(Stored entries)
== Segment start ==
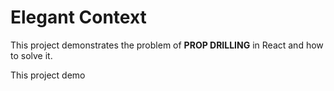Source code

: # Elegant Context

This project demonstrates the problem of <b>PROP DRILLING</b> in React and how to solve it.

This project demo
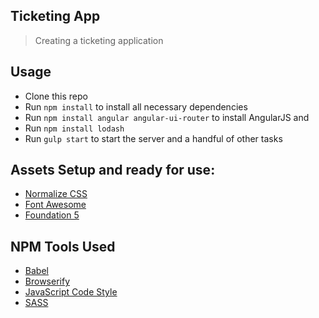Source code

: ## Ticketing App

> Creating a ticketing application

## Usage

- Clone this repo
- Run `npm install` to install all necessary dependencies
- Run `npm install angular angular-ui-router` to install AngularJS and 
- Run `npm install lodash`
- Run `gulp start` to start the server and a handful of other tasks


## Assets Setup and ready for use:

- [Normalize CSS](https://necolas.github.io/normalize.css/)
- [Font Awesome](https://fortawesome.github.io/Font-Awesome/)
- [Foundation 5](http://foundation.zurb.com/)


## NPM Tools Used

- [Babel](https://babeljs.io/)
- [Browserify](http://browserify.org/)
- [JavaScript Code Style](http://jscs.info/)
- [SASS](http://sass-lang.com/)

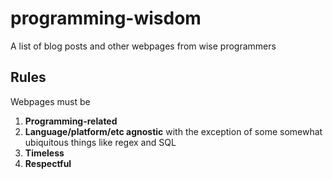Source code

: # programming-wisdom
A list of blog posts and other webpages from wise programmers

## Rules
Webpages must be 

1. **Programming-related**
2. **Language/platform/etc agnostic** with the exception of some somewhat ubiquitous things like regex and SQL
2. **Timeless**
3. **Respectful**
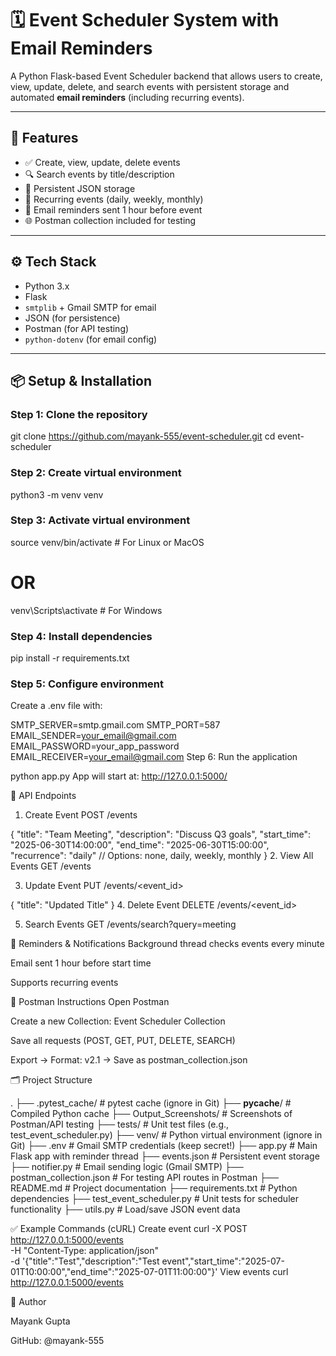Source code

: # 🗓️ Event Scheduler System with Email Reminders

A Python Flask-based Event Scheduler backend that allows users to create, view, update, delete, and search events with persistent storage and automated **email reminders** (including recurring events).

---

## 🚀 Features

- ✅ Create, view, update, delete events
- 🔍 Search events by title/description
- 📁 Persistent JSON storage
- 🔁 Recurring events (daily, weekly, monthly)
- 📧 Email reminders sent 1 hour before event
- 🌐 Postman collection included for testing

---

## ⚙️ Tech Stack

- Python 3.x
- Flask
- `smtplib` + Gmail SMTP for email
- JSON (for persistence)
- Postman (for API testing)
- `python-dotenv` (for email config)

---

## 📦 Setup & Installation

### Step 1: Clone the repository

git clone https://github.com/mayank-555/event-scheduler.git
cd event-scheduler
###  Step 2: Create virtual environment

python3 -m venv venv


### Step 3: Activate virtual environment

source venv/bin/activate   # For Linux or MacOS
# OR
venv\Scripts\activate       # For Windows


### Step 4: Install dependencies

pip install -r requirements.txt
### Step 5: Configure environment

Create a .env file with:

SMTP_SERVER=smtp.gmail.com
SMTP_PORT=587
EMAIL_SENDER=your_email@gmail.com
EMAIL_PASSWORD=your_app_password
EMAIL_RECEIVER=your_email@gmail.com
Step 6: Run the application

python app.py
App will start at: http://127.0.0.1:5000/

📮 API Endpoints
1. Create Event
POST /events

{
  "title": "Team Meeting",
  "description": "Discuss Q3 goals",
  "start_time": "2025-06-30T14:00:00",
  "end_time": "2025-06-30T15:00:00",
  "recurrence": "daily"   // Options: none, daily, weekly, monthly
}
2. View All Events
GET /events

3. Update Event
PUT /events/<event_id>

{
  "title": "Updated Title"
}
4. Delete Event
DELETE /events/<event_id>

5. Search Events
GET /events/search?query=meeting

🔔 Reminders & Notifications
Background thread checks events every minute

Email sent 1 hour before start time

Supports recurring events

🧪 Postman Instructions
Open Postman

Create a new Collection: Event Scheduler Collection

Save all requests (POST, GET, PUT, DELETE, SEARCH)

Export → Format: v2.1 → Save as postman_collection.json

🗂 Project Structure

.
├── .pytest_cache/              # pytest cache (ignore in Git)
├── __pycache__/                # Compiled Python cache
├── Output_Screenshots/         # Screenshots of Postman/API testing
├── tests/                      # Unit test files (e.g., test_event_scheduler.py)
├── venv/                       # Python virtual environment (ignore in Git)
├── .env                        # Gmail SMTP credentials (keep secret!)
├── app.py                      # Main Flask app with reminder thread
├── events.json                 # Persistent event storage
├── notifier.py                 # Email sending logic (Gmail SMTP)
├── postman_collection.json     # For testing API routes in Postman
├── README.md                   # Project documentation
├── requirements.txt            # Python dependencies
├── test_event_scheduler.py     # Unit tests for scheduler functionality
├── utils.py                    # Load/save JSON event data


✅ Example Commands (cURL)
Create event
curl -X POST http://127.0.0.1:5000/events \
  -H "Content-Type: application/json" \
  -d '{"title":"Test","description":"Test event","start_time":"2025-07-01T10:00:00","end_time":"2025-07-01T11:00:00"}'
View events
curl http://127.0.0.1:5000/events


📧 Author


Mayank Gupta


GitHub: @mayank-555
== Segment end ==
Leave out the pictures; repeat the data exactly.

RESPONSE BELOW:
Source code

: # Elegant Context

This project demonstrates the problem of <b>PROP DRILLING</b> in React and how to solve it.

This project demo
Source code

: ## Ticketing App

> Creating a ticketing application

## Usage

- Clone this repo
- Run `npm install` to install all necessary dependencies
- Run `npm install angular angular-ui-router` to install AngularJS and 
- Run `npm install lodash`
- Run `gulp start` to start the server and a handful of other tasks


## Assets Setup and ready for use:

- [Normalize CSS](https://necolas.github.io/normalize.css/)
- [Font Awesome](https://fortawesome.github.io/Font-Awesome/)
- [Foundation 5](http://foundation.zurb.com/)


## NPM Tools Used

- [Babel](https://babeljs.io/)
- [Browserify](http://browserify.org/)
- [JavaScript Code Style](http://jscs.info/)
- [SASS](http://sass-lang.com/)

Source code

: # programming-wisdom
A list of blog posts and other webpages from wise programmers

## Rules
Webpages must be 

1. **Programming-related**
2. **Language/platform/etc agnostic** with the exception of some somewhat ubiquitous things like regex and SQL
2. **Timeless**
3. **Respectful**
Source code

: # 🗓️ Event Scheduler System with Email Reminders

A Python Flask-based Event Scheduler backend that allows users to create, view, update, delete, and search events with persistent storage and automated **email reminders** (including recurring events).

---

## 🚀 Features

- ✅ Create, view, update, delete events
- 🔍 Search events by title/description
- 📁 Persistent JSON storage
- 🔁 Recurring events (daily, weekly, monthly)
- 📧 Email reminders sent 1 hour before event
- 🌐 Postman collection included for testing

---

## ⚙️ Tech Stack

- Python 3.x
- Flask
- `smtplib` + Gmail SMTP for email
- JSON (for persistence)
- Postman (for API testing)
- `python-dotenv` (for email config)

---

## 📦 Setup & Installation

### Step 1: Clone the repository

git clone https://github.com/mayank-555/event-scheduler.git
cd event-scheduler
###  Step 2: Create virtual environment

python3 -m venv venv


### Step 3: Activate virtual environment

source venv/bin/activate   # For Linux or MacOS
# OR
venv\Scripts\activate       # For Windows


### Step 4: Install dependencies

pip install -r requirements.txt
### Step 5: Configure environment

Create a .env file with:

SMTP_SERVER=smtp.gmail.com
SMTP_PORT=587
EMAIL_SENDER=your_email@gmail.com
EMAIL_PASSWORD=your_app_password
EMAIL_RECEIVER=your_email@gmail.com
Step 6: Run the application

python app.py
App will start at: http://127.0.0.1:5000/

📮 API Endpoints
1. Create Event
POST /events

{
  "title": "Team Meeting",
  "description": "Discuss Q3 goals",
  "start_time": "2025-06-30T14:00:00",
  "end_time": "2025-06-30T15:00:00",
  "recurrence": "daily"   // Options: none, daily, weekly, monthly
}
2. View All Events
GET /events

3. Update Event
PUT /events/<event_id>

{
  "title": "Updated Title"
}
4. Delete Event
DELETE /events/<event_id>

5. Search Events
GET /events/search?query=meeting

🔔 Reminders & Notifications
Background thread checks events every minute

Email sent 1 hour before start time

Supports recurring events

🧪 Postman Instructions
Open Postman

Create a new Collection: Event Scheduler Collection

Save all requests (POST, GET, PUT, DELETE, SEARCH)

Export → Format: v2.1 → Save as postman_collection.json

🗂 Project Structure

.
├── .pytest_cache/              # pytest cache (ignore in Git)
├── __pycache__/                # Compiled Python cache
├── Output_Screenshots/         # Screenshots of Postman/API testing
├── tests/                      # Unit test files (e.g., test_event_scheduler.py)
├── venv/                       # Python virtual environment (ignore in Git)
├── .env                        # Gmail SMTP credentials (keep secret!)
├── app.py                      # Main Flask app with reminder thread
├── events.json                 # Persistent event storage
├── notifier.py                 # Email sending logic (Gmail SMTP)
├── postman_collection.json     # For testing API routes in Postman
├── README.md                   # Project documentation
├── requirements.txt            # Python dependencies
├── test_event_scheduler.py     # Unit tests for scheduler functionality
├── utils.py                    # Load/save JSON event data


✅ Example Commands (cURL)
Create event
curl -X POST http://127.0.0.1:5000/events \
  -H "Content-Type: application/json" \
  -d '{"title":"Test","description":"Test event","start_time":"2025-07-01T10:00:00","end_time":"2025-07-01T11:00:00"}'
View events
curl http://127.0.0.1:5000/events


📧 Author


Mayank Gupta


GitHub: @mayank-555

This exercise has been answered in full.